Video & Photo

1 videos

Recensione

Più che uno sport, il wrestling è uno spettacolo (violento) attentamente concertato (perfino nelle ragionate improvvisazioni), una bizzarria che conta tantissimi fans, soprattutto da quando diventò, negli anni ’80, un fenomeno televisivo di costume. Se si esclude lo splendido e noto The Wrestler, il cinema se ne occupa raramente. Ed è il principale motivo d’interesse della commediola in questione, diretta dal britannico Stephen Merchant, attivo soprattutto in tv e al secondo lungometraggio per il cinema (dopo L’ordine naturale dei sogni), per di più attore piuttosto eclettico dall’aspetto allampanato (di recente lo si è visto in Logan – The Wolverine, Tavolo 19 e Millennium – Quello che non uccide). È riconoscibile pure qui, nella parte dell’attonito padre della  ragazza di Zak, ovvero Jack Lowden. 

Quest’ultimo è cresciuto a Norwich, Inghilterra, nel culto della lotta senza regola attorno a cui gravita il film. Per i genitori (gli intonati Nick Frost e Lena Headey), due sbandati redenti, la passione per il ring ha significato accantonare gli errori di gioventù.
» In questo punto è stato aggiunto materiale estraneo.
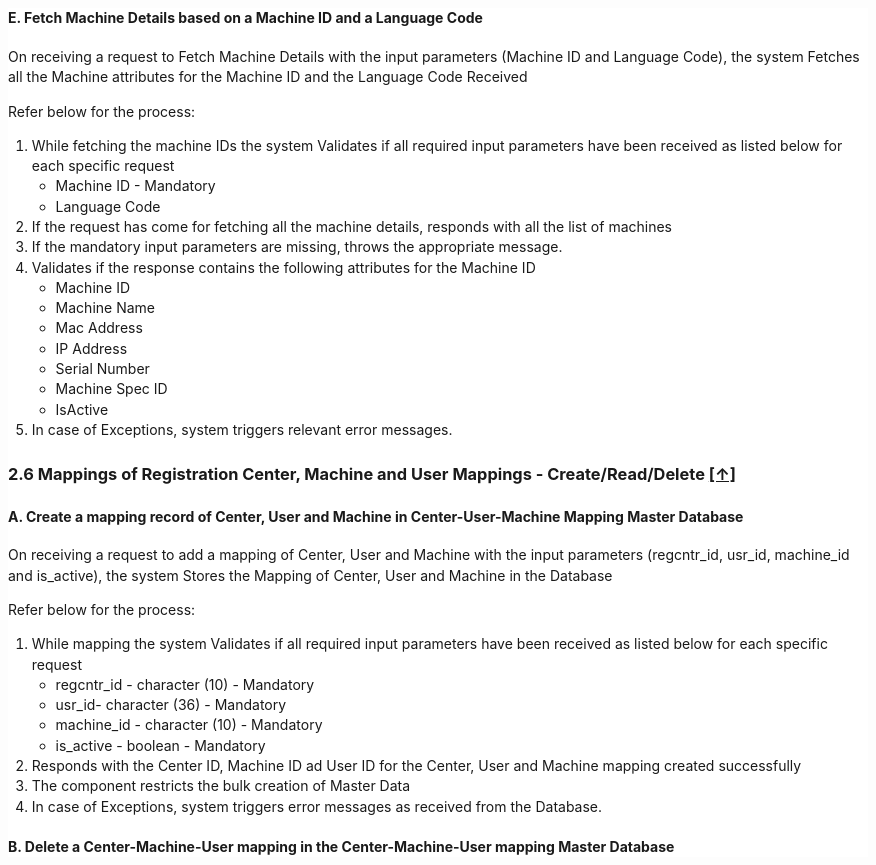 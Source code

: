 #### E. Fetch Machine Details based on a Machine ID and a Language Code


On receiving a request to Fetch Machine Details with the input parameters (Machine ID and Language Code), the system Fetches all the Machine attributes for the Machine ID and the Language Code Received

Refer below for the process:

1. While fetching the machine IDs the system Validates if all required input parameters have been received as listed below for each specific request
   * Machine ID - Mandatory
   * Language Code
2. If the request has come for fetching all the machine details, responds with all the list of machines
1. If the mandatory input parameters are missing, throws the appropriate message. 
1. Validates if the response contains the following attributes for the Machine ID
   * Machine ID
   * Machine Name
   * Mac Address
   * IP Address
   * Serial Number
   * Machine Spec ID
   * IsActive
5. In case of Exceptions, system triggers relevant error messages. 

### 2.6 Mappings of Registration Center, Machine and User Mappings - Create/Read/Delete [**[↑]**](#table-of-contents)


#### A. Create a mapping record of Center, User and Machine in Center-User-Machine Mapping Master Database

On receiving a request to add a mapping of Center, User and Machine with the input parameters (regcntr_id, usr_id, machine_id and is_active), the system Stores the Mapping of Center, User and Machine in the Database

Refer below for the process:


1. While mapping the system Validates if all required input parameters have been received as listed below for each specific request
   * regcntr_id - character (10) - Mandatory
   * usr_id- character (36) - Mandatory
   * machine_id - character (10) - Mandatory
   * is_active - boolean - Mandatory
2. Responds with the Center ID, Machine ID ad User ID for the Center, User and Machine mapping created successfully
1. The component restricts the bulk creation of Master Data
1. In case of Exceptions, system triggers error messages as received from the Database.


#### B. Delete a Center-Machine-User mapping in the Center-Machine-User mapping Master Database
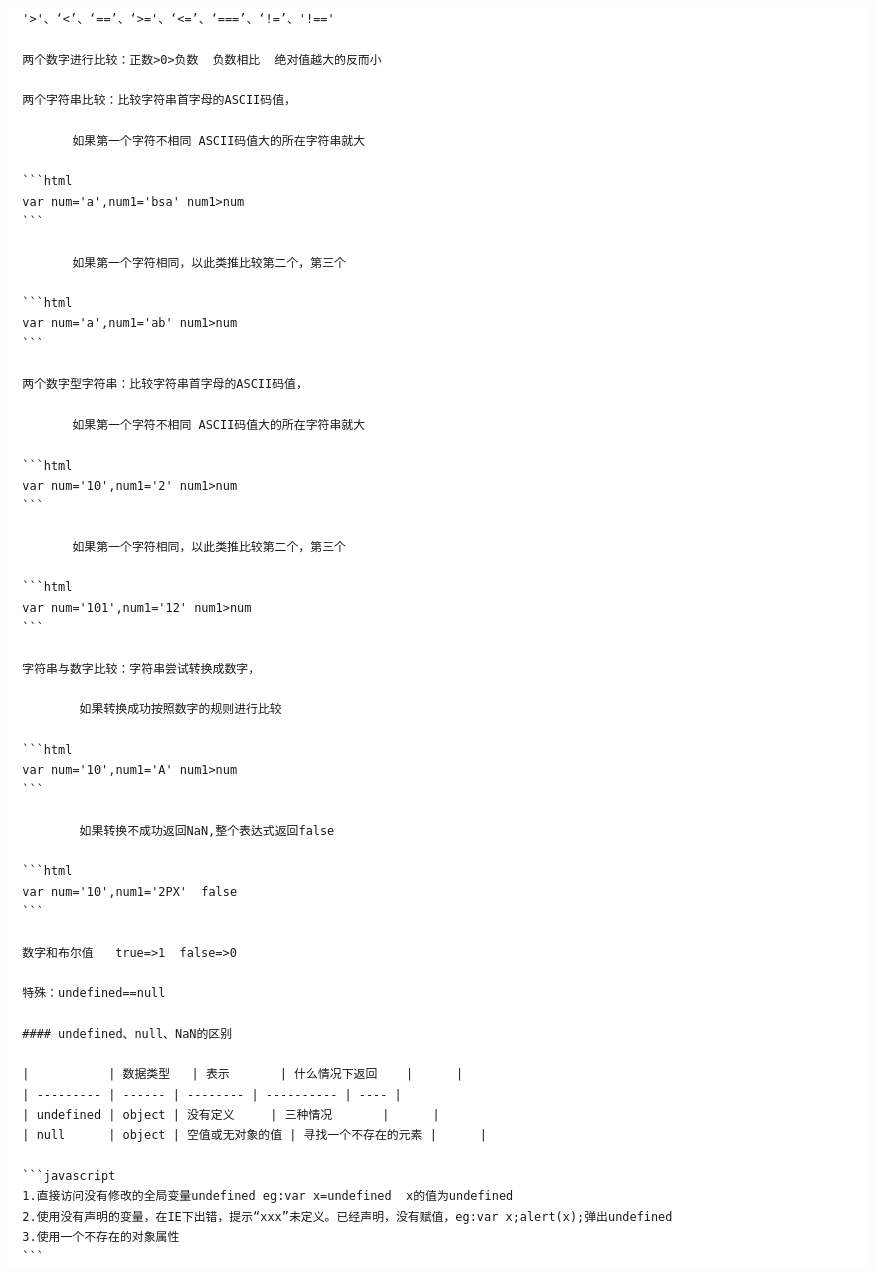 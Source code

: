       '>'、‘<’、‘==’、‘>='、‘<=’、‘===’、‘!=’、'!=='

      两个数字进行比较：正数>0>负数  负数相比  绝对值越大的反而小

      两个字符串比较：比较字符串首字母的ASCII码值，

      ​       如果第一个字符不相同 ASCII码值大的所在字符串就大

      ```html
      var num='a',num1='bsa' num1>num
      ```

      ​       如果第一个字符相同，以此类推比较第二个，第三个

      ```html
      var num='a',num1='ab' num1>num
      ```

      两个数字型字符串：比较字符串首字母的ASCII码值，

      ​       如果第一个字符不相同 ASCII码值大的所在字符串就大

      ```html
      var num='10',num1='2' num1>num
      ```

      ​       如果第一个字符相同，以此类推比较第二个，第三个

      ```html
      var num='101',num1='12' num1>num
      ```

      字符串与数字比较：字符串尝试转换成数字，

      ​        如果转换成功按照数字的规则进行比较

      ```html
      var num='10',num1='A' num1>num
      ```

      ​        如果转换不成功返回NaN,整个表达式返回false

      ```html
      var num='10',num1='2PX'  false
      ```

      数字和布尔值   true=>1  false=>0

      特殊：undefined==null

      #### undefined、null、NaN的区别

      |           | 数据类型   | 表示       | 什么情况下返回    |      |
      | --------- | ------ | -------- | ---------- | ---- |
      | undefined | object | 没有定义     | 三种情况       |      |
      | null      | object | 空值或无对象的值 | 寻找一个不存在的元素 |      |

      ```javascript
      1.直接访问没有修改的全局变量undefined eg:var x=undefined  x的值为undefined
      2.使用没有声明的变量，在IE下出错，提示“xxx”未定义。已经声明，没有赋值，eg:var x;alert(x);弹出undefined
      3.使用一个不存在的对象属性
      ```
Quasi per caso, si mette a combattere anche la secondogenita, Saraya (la deliziosa e brava Florence Pugh di Lady Macbeth, “depotenziata” per esigenze di copione, attualmente sugli schermi in un ruolo di segno opposto nell’agghiacciante – in senso buono – Midsommar – Il villaggio dei dannati), la quale, tra un nome d’arte e l’altro (quello definitivo è Paige), attira l’attenzione addirittura della WWE (World  Wrestling Entertainment, dove la  parola “intrattenimento” parla da sé), che le offre oltreoceano una preziosa opportunità “formativa”. Ad allenarla l’inflessibile Hutch (Vince Vaughn, forse memore dell’Hartman di Full Metal Jacket), a consigliarla nientemeno che Dwayne Johnson (as himself), che per l’occasione torna a farsi chiamare The Rock. 

Il soggetto è tratto da una storia vera (inevitabili e attesi i filmati di repertorio sui titoli di coda che ce ne mostrano i reali protagonisti) a suo modo edificante (la famiglia al centro della vicenda organizza incontri e coinvolge e prepara adolescenti altrimenti tentati dalla piccola criminalità; fra gli atleti c’è un non vedente). L’involucro è decisamente curioso, e spiritoso quanto basta a mantenere desta l’attenzione. Ciononostante ne viene fuori una parabola prevedibile, con risvolti risaputi. D’altronde, il sempre più teso rapporto tra fratello e sorella, prima complici e pian piano allontanati dall’invidia (Zak è respinto dalla WWE e non riesce a farsene una ragione, benché la sua – importante – funzione sociale sia diversa), è descritto con le giuste sfumature.